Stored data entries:
####
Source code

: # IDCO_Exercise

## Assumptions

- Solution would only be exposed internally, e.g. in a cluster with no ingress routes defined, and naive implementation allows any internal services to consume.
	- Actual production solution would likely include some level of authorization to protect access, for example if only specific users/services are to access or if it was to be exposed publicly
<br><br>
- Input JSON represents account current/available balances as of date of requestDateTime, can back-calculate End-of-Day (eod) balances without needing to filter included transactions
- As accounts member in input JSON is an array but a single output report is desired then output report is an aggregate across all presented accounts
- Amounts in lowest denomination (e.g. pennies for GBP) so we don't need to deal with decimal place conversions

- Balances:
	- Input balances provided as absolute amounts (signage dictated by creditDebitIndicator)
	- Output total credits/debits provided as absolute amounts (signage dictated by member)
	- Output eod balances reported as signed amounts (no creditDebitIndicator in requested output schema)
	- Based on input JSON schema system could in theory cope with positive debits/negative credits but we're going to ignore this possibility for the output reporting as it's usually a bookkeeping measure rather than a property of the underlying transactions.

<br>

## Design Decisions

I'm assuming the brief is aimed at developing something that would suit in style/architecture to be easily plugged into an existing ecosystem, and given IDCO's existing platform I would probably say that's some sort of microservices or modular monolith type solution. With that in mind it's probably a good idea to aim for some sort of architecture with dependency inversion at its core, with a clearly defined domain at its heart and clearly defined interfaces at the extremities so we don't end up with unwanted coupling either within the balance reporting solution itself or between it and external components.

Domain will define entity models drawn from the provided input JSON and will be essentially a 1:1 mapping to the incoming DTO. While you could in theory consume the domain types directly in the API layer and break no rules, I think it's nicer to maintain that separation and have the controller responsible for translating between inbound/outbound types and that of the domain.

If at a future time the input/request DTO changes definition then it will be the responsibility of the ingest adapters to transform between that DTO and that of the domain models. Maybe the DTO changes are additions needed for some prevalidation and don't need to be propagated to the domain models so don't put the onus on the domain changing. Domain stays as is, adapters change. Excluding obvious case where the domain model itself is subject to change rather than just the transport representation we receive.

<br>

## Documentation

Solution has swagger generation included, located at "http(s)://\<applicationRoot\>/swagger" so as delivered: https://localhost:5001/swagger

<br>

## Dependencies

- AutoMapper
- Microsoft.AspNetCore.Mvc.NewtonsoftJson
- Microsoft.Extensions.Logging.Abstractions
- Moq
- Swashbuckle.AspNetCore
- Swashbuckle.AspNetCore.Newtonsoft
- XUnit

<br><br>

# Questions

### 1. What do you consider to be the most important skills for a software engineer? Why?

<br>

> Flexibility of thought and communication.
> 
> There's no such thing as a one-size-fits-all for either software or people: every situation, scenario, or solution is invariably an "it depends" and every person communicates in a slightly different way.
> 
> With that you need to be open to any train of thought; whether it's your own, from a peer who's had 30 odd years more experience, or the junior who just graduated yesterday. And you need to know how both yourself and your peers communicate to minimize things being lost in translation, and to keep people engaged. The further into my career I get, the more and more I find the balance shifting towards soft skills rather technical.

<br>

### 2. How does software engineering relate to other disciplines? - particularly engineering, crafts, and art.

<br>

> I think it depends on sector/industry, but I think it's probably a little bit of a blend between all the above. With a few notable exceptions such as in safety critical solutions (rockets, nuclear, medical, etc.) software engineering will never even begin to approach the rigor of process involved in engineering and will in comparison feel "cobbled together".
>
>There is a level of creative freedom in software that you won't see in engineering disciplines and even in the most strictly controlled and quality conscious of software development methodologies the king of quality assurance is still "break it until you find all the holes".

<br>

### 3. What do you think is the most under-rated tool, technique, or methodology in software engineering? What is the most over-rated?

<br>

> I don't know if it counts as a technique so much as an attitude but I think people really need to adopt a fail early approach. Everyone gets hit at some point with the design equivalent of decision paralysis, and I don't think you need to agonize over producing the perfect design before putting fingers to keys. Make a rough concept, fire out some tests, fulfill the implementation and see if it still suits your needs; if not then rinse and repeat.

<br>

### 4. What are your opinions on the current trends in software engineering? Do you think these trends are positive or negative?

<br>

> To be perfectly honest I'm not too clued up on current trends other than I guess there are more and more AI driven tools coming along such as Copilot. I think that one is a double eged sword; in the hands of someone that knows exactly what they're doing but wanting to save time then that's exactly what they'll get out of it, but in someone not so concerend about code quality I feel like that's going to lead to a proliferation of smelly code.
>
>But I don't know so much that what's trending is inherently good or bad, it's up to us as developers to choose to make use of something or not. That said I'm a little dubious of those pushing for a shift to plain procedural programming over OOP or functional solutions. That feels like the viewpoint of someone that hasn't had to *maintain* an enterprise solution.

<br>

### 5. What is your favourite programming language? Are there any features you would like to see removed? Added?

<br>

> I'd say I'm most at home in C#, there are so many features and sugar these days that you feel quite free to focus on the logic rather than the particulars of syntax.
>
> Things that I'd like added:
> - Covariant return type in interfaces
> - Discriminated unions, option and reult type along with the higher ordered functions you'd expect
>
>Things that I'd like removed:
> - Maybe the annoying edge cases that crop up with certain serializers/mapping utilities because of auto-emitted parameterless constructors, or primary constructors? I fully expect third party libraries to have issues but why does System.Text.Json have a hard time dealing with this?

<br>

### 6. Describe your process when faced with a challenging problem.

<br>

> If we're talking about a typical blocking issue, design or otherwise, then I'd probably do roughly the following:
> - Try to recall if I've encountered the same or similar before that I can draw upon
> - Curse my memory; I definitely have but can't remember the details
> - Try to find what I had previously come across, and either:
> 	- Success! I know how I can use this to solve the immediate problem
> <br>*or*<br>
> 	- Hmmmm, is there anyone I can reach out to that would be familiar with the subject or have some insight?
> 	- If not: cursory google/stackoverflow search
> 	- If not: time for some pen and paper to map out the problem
####
• Work instructions
Count the lines above that contain the word "does", and reply with only that number.

• Response to the exercise
2